I want to attempt to tackle a difficult subject with a few things I’ve been thinking about over the last year as I’ve watched this nation prepare for a new president.  The issues of class, race, gender-equality, among other issues, have re-emerged as hot button issues worthy of discussion.

As you can tell from the reading, Frances Harper was a powerful speaker, an influential woman in her time.  She gave this speech just after the Civil War, and there were other notable Unitarians in attendance—Elizabeth Cady Stanton, Susan B. Anthony, and Lucretia Mott, to name a few…  This was a woman’s suffrage meeting and the best and brightest were represented.

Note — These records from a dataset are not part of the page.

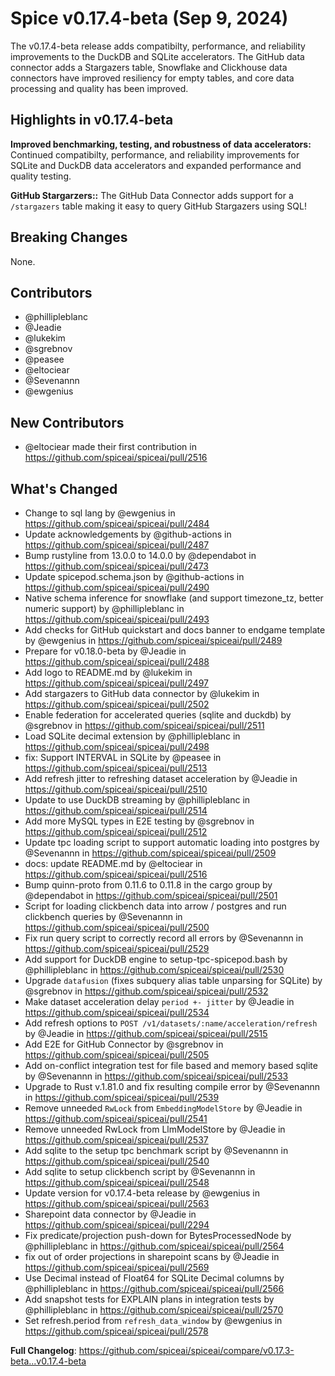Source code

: # Spice v0.17.4-beta (Sep 9, 2024)

The v0.17.4-beta release adds compatibilty, performance, and reliability improvements to the DuckDB and SQLite accelerators. The GitHub data connector adds a Stargazers table, Snowflake and Clickhouse data connectors have improved resiliency for empty tables, and core data processing and quality has been improved.

## Highlights in v0.17.4-beta

**Improved benchmarking, testing, and robustness of data accelerators:** Continued compatibilty, performance, and reliability improvements for SQLite and DuckDB data accelerators and expanded performance and quality testing.

**GitHub Stargarzers::** The GitHub Data Connector adds support for a `/stargazers` table making it easy to query GitHub Stargazers using SQL!

## Breaking Changes

None.

## Contributors

- @phillipleblanc
- @Jeadie
- @lukekim
- @sgrebnov
- @peasee
- @eltociear
- @Sevenannn
- @ewgenius

## New Contributors

- @eltociear made their first contribution in https://github.com/spiceai/spiceai/pull/2516

## What's Changed

- Change to sql lang by @ewgenius in https://github.com/spiceai/spiceai/pull/2484
- Update acknowledgements by @github-actions in https://github.com/spiceai/spiceai/pull/2487
- Bump rustyline from 13.0.0 to 14.0.0 by @dependabot in https://github.com/spiceai/spiceai/pull/2473
- Update spicepod.schema.json by @github-actions in https://github.com/spiceai/spiceai/pull/2490
- Native schema inference for snowflake (and support timezone_tz, better numeric support) by @phillipleblanc in https://github.com/spiceai/spiceai/pull/2493
- Add checks for GitHub quickstart and docs banner to endgame template by @ewgenius in https://github.com/spiceai/spiceai/pull/2489
- Prepare for v0.18.0-beta by @Jeadie in https://github.com/spiceai/spiceai/pull/2488
- Add logo to README.md by @lukekim in https://github.com/spiceai/spiceai/pull/2497
- Add stargazers to GitHub data connector by @lukekim in https://github.com/spiceai/spiceai/pull/2502
- Enable federation for accelerated queries (sqlite and duckdb) by @sgrebnov in https://github.com/spiceai/spiceai/pull/2511
- Load SQLite decimal extension by @phillipleblanc in https://github.com/spiceai/spiceai/pull/2498
- fix: Support INTERVAL in SQLite by @peasee in https://github.com/spiceai/spiceai/pull/2513
- Add refresh jitter to refreshing dataset acceleration by @Jeadie in https://github.com/spiceai/spiceai/pull/2510
- Update to use DuckDB streaming by @phillipleblanc in https://github.com/spiceai/spiceai/pull/2514
- Add more MySQL types in E2E testing by @sgrebnov in https://github.com/spiceai/spiceai/pull/2512
- Update tpc loading script to support automatic loading into postgres by @Sevenannn in https://github.com/spiceai/spiceai/pull/2509
- docs: update README.md by @eltociear in https://github.com/spiceai/spiceai/pull/2516
- Bump quinn-proto from 0.11.6 to 0.11.8 in the cargo group by @dependabot in https://github.com/spiceai/spiceai/pull/2501
- Script for loading clickbench data into arrow / postgres and run clickbench queries by @Sevenannn in https://github.com/spiceai/spiceai/pull/2500
- Fix run query script to correctly record all errors by @Sevenannn in https://github.com/spiceai/spiceai/pull/2529
- Add support for DuckDB engine to setup-tpc-spicepod.bash by @phillipleblanc in https://github.com/spiceai/spiceai/pull/2530
- Upgrade `datafusion` (fixes subquery alias table unparsing for SQLite) by @sgrebnov in https://github.com/spiceai/spiceai/pull/2532
- Make dataset acceleration delay `period +- jitter` by @Jeadie in https://github.com/spiceai/spiceai/pull/2534
- Add refresh options to `POST /v1/datasets/:name/acceleration/refresh` by @Jeadie in https://github.com/spiceai/spiceai/pull/2515
- Add E2E for GitHub Connector by @sgrebnov in https://github.com/spiceai/spiceai/pull/2505
- Add on-conflict integration test for file based and memory based sqlite by @Sevenannn in https://github.com/spiceai/spiceai/pull/2533
- Upgrade to Rust v.1.81.0 and fix resulting compile error by @Sevenannn in https://github.com/spiceai/spiceai/pull/2539
- Remove unneeded `RwLock` from `EmbeddingModelStore` by @Jeadie in https://github.com/spiceai/spiceai/pull/2541
- Remove unneeded RwLock from LlmModelStore by @Jeadie in https://github.com/spiceai/spiceai/pull/2537
- Add sqlite to the setup tpc benchmark script by @Sevenannn in https://github.com/spiceai/spiceai/pull/2540
- Add sqlite to setup clickbench script by @Sevenannn in https://github.com/spiceai/spiceai/pull/2548
- Update version for v0.17.4-beta release by @ewgenius in https://github.com/spiceai/spiceai/pull/2563
- Sharepoint data connector by @Jeadie in https://github.com/spiceai/spiceai/pull/2294
- Fix predicate/projection push-down for BytesProcessedNode by @phillipleblanc in https://github.com/spiceai/spiceai/pull/2564
- fix out of order projections in sharepoint scans by @Jeadie in https://github.com/spiceai/spiceai/pull/2569
- Use Decimal instead of Float64 for SQLite Decimal columns by @phillipleblanc in https://github.com/spiceai/spiceai/pull/2566
- Add snapshot tests for EXPLAIN plans in integration tests by @phillipleblanc in https://github.com/spiceai/spiceai/pull/2570
- Set refresh.period from `refresh_data_window` by @ewgenius in https://github.com/spiceai/spiceai/pull/2578

**Full Changelog**: https://github.com/spiceai/spiceai/compare/v0.17.3-beta...v0.17.4-beta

However, at this time in history, America was torn and broken.  The southern and northern tension was obvious.  Lincoln was dead and the Reconstruction was underway but would soon be slowed to a halt by the Johnson administration, which also put back in the legislature the same slave-holding leaders that led the southern succession.  Harper’s words were meant to be forward-thinking and hopeful that this nation could rise up and see that its destiny was ‘tied together inextricably’ and that we rise or fall together.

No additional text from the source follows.